If it's something like a broadcast storm it would help prevent it from causing trouble for the adjacent VLANs. You could try isolating each camera in their own VLAN and see if only one does something particularly funky but beyond that the problem may be something else.

 

I wonder if it's any kind of IP address conflict. You mentioned an NVR. Does this have a model number? If it acts as a DHCP server it could very well be conflicting with the home Router.

I thought so and I was pretty certain that might be the case but yhe NVR and the cameras are all on static IPs NVR being on 192.168.0. 110 and cameras being 192.168.0. 111 and so on. 

The model number for the NVR is Hikvision DS-7616NI-Q2. The NVR and Cameras are 4k but are being used at 720p for the moment. 

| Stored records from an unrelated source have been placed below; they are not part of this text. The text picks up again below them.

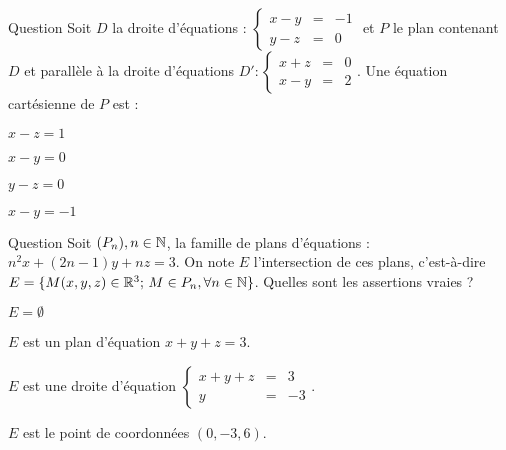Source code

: \begin{multi}[multiple,feedback=
{\(\vec{u}(1,1,-1)\) est un vecteur directeur de la droite \(D'\) qui  n'appartient pas au  plan  \(y-z=0\) .   Donc \(P\) est différent du plan d'équation :  \(y-z=0\) et donc une équation cartésienne de \(P\) est  de la forme : \((x-y+1) + \alpha(y-z)=0, \, \alpha \in \Rr\). On calcule \(\alpha\) de sorte que \(\vec{u}(1,1,-1)\) soit un vecteur de  \(P\).
}]{Question}
Soit \(D\) la droite d'équations :  \( \left\{\begin{array}{ccl}x-y&=&-1\\y-z&=&0 \end{array}\right.\) et \(P\) le plan contenant \(D\) et parallèle à la droite d'équations  \(D' : \left\{\begin{array}{ccl}x+z&=&0\\x-y&=&2 \end{array}\right.\). 
Une équation cartésienne de \(P\) est :

    \item \(x-z=1\)
    \item \(x-y=0\)
    \item \(y-z=0\)
    \item* \(x-y=-1\)
\end{multi}


\begin{multi}[multiple,feedback=
{Soit \(M(x,y,z) \in E\), alors   \(n^2x+(2n-1)y+nz=3, \, \forall n \in \Nn  \Leftrightarrow  xn^2+ (2y+z)n-y-3=0, \, \forall n \in \Nn  \Leftrightarrow  x=0, 2y+z=0\) et \(y+3=0\).
}]{Question}
Soit \((P_n), n\in \mathbb{N}\), la famille de plans d'équations : \(n^2x+(2n-1)y+nz=3\). On note \(E\) l'intersection de ces plans, c'est-à-dire \(E= \{M(x,y,z) \in \mathbb{R}^3; \, M\in P_n, \forall n\in \mathbb{N} \}\). Quelles sont les assertions vraies ?

    \item \(E=\emptyset\)
    \item \(E\) est un plan d'équation \(x+y+z=3\).
    \item \(E\) est une droite d'équation \( \left\{\begin{array}{ccl}x+y+z&=&3\\y&=&-3 \end{array}\right.\).
    \item* \(E\) est le point de coordonnées \((0,-3,6)\).
\end{multi}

Also when I did the setup for the NVR and the cameras the moment the camera were connected my net would stop working like everything on the switch will refuse to connect to net but cameras and nvr would talk normally when I connected it to the isp provided switch router modem combo unit it even made the modem lose connection. And few restarts later it fixed it on its own. It's very weird I checked all the IPs no IP is conflicting and the router and all the devices are also on the same IP series so I am really confused what the hell is going on. Like even if I used my cameras at full res but rate and framerate with everything turned on then also it would be no where near to maxout a gigabit link. I just don't get that why is the camera traffic affecting my other devices.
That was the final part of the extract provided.